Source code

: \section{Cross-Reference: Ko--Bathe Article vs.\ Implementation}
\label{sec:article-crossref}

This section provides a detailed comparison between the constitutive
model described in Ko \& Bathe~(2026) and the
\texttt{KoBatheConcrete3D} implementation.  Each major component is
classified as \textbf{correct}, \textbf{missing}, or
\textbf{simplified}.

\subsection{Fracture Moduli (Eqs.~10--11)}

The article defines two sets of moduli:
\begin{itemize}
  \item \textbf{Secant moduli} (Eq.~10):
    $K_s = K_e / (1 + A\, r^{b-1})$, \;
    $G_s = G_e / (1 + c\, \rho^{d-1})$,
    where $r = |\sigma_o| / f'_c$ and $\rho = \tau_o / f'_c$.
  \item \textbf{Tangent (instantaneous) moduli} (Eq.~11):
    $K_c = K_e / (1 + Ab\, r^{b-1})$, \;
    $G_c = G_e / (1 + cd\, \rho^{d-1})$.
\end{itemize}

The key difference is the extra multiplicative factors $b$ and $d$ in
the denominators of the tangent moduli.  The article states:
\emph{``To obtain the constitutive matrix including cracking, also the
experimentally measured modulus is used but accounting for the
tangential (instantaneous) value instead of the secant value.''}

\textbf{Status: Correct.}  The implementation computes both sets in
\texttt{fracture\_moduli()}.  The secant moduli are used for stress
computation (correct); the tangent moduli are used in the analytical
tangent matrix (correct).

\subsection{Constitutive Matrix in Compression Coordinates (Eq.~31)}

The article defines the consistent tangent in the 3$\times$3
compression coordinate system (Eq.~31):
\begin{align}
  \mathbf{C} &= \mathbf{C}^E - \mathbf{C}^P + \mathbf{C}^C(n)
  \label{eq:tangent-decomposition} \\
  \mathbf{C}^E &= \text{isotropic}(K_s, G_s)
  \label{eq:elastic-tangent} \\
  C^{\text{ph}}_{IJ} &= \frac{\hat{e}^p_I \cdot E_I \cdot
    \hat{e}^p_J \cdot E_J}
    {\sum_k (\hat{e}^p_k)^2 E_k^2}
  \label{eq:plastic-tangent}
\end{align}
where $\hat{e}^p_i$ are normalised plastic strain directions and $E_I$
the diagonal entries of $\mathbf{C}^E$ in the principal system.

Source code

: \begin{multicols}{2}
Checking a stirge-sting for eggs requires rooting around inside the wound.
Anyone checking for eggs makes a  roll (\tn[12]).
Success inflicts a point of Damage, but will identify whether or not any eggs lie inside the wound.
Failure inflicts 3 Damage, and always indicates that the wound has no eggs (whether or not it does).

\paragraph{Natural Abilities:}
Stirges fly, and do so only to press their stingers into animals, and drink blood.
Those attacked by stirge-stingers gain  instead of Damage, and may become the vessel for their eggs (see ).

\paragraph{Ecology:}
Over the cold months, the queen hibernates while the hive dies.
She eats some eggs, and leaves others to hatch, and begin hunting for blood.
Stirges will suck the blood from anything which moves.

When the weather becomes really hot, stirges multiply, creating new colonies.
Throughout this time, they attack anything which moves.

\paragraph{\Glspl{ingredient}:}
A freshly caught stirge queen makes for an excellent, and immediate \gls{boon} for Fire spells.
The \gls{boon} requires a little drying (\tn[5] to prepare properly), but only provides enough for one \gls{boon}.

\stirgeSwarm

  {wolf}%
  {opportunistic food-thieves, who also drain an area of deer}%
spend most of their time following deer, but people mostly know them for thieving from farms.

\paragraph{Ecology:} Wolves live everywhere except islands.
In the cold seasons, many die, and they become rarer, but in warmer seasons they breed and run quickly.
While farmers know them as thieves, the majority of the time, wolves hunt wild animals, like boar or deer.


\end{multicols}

########################################

How to complete this task:
The exact lines of the material above starting at the one that contains "both sets in" and ending at the one that contains "Stirges fly, and" are what to retype; leave out everything else.

Expected answer:
\textbf{Status: Correct.}  The implementation computes both sets in
\texttt{fracture\_moduli()}.  The secant moduli are used for stress
computation (correct); the tangent moduli are used in the analytical
tangent matrix (correct).

\subsection{Constitutive Matrix in Compression Coordinates (Eq.~31)}

The article defines the consistent tangent in the 3$\times$3
compression coordinate system (Eq.~31):
\begin{align}
  \mathbf{C} &= \mathbf{C}^E - \mathbf{C}^P + \mathbf{C}^C(n)
  \label{eq:tangent-decomposition} \\
  \mathbf{C}^E &= \text{isotropic}(K_s, G_s)
  \label{eq:elastic-tangent} \\
  C^{\text{ph}}_{IJ} &= \frac{\hat{e}^p_I \cdot E_I \cdot
    \hat{e}^p_J \cdot E_J}
    {\sum_k (\hat{e}^p_k)^2 E_k^2}
  \label{eq:plastic-tangent}
\end{align}
where $\hat{e}^p_i$ are normalised plastic strain directions and $E_I$
the diagonal entries of $\mathbf{C}^E$ in the principal system.

Source code

: \begin{multicols}{2}
Checking a stirge-sting for eggs requires rooting around inside the wound.
Anyone checking for eggs makes a  roll (\tn[12]).
Success inflicts a point of Damage, but will identify whether or not any eggs lie inside the wound.
Failure inflicts 3 Damage, and always indicates that the wound has no eggs (whether or not it does).

\paragraph{Natural Abilities:}
Stirges fly, and do so only to press their stingers into animals, and drink blood.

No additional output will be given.